_Prompt_. Every line in the records below between the one holding "Prepare for your first client meeting!" and the one holding "Some tips and", inclusive, is to be set down exactly; all other lines are to be left out.

_Materials provided_.
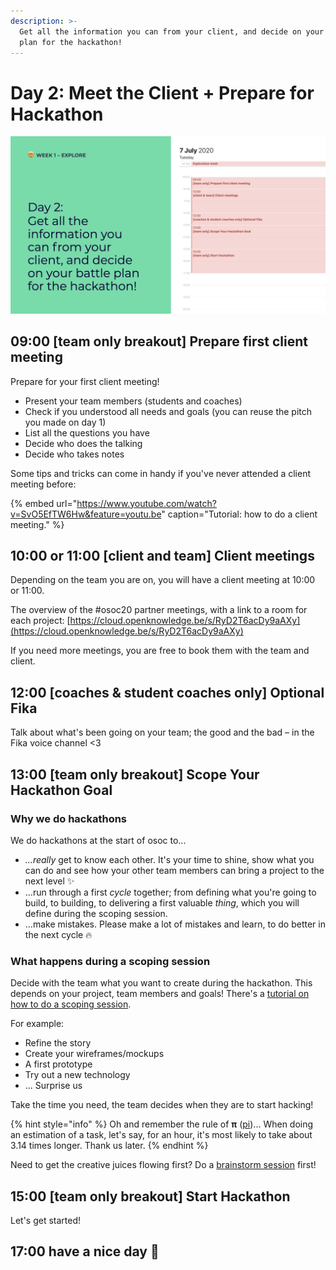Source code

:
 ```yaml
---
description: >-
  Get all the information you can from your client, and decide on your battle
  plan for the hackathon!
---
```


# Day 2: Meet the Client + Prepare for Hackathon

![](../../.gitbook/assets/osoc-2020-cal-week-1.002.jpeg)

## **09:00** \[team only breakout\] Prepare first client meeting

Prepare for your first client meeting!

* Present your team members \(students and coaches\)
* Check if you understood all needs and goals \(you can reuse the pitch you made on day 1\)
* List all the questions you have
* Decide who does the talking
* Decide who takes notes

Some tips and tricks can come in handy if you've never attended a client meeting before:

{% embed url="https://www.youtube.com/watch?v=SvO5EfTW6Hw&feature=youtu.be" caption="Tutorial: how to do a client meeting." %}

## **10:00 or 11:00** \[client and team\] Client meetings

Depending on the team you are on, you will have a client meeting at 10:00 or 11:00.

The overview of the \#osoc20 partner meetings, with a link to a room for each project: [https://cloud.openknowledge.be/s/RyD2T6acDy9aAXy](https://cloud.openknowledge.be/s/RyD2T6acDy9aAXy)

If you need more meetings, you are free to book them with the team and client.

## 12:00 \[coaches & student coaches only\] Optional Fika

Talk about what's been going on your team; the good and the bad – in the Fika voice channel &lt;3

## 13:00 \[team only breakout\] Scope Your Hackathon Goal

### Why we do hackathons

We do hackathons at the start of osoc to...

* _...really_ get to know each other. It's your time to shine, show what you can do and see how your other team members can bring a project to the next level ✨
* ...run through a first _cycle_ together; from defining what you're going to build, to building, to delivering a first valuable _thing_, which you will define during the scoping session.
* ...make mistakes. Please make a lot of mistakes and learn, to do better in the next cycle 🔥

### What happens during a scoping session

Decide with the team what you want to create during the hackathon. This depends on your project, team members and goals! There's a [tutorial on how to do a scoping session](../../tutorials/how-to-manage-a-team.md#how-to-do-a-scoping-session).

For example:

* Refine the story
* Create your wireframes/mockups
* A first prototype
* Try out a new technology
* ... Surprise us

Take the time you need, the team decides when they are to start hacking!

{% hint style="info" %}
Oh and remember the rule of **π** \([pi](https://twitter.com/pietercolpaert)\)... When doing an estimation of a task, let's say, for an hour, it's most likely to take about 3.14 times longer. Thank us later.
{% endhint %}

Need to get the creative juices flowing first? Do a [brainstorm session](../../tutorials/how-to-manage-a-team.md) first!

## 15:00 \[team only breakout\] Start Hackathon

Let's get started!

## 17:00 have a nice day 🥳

_Solution for this exercise_.
Prepare for your first client meeting!

* Present your team members \(students and coaches\)
* Check if you understood all needs and goals \(you can reuse the pitch you made on day 1\)
* List all the questions you have
* Decide who does the talking
* Decide who takes notes

Some tips and tricks can come in handy if you've never attended a client meeting before:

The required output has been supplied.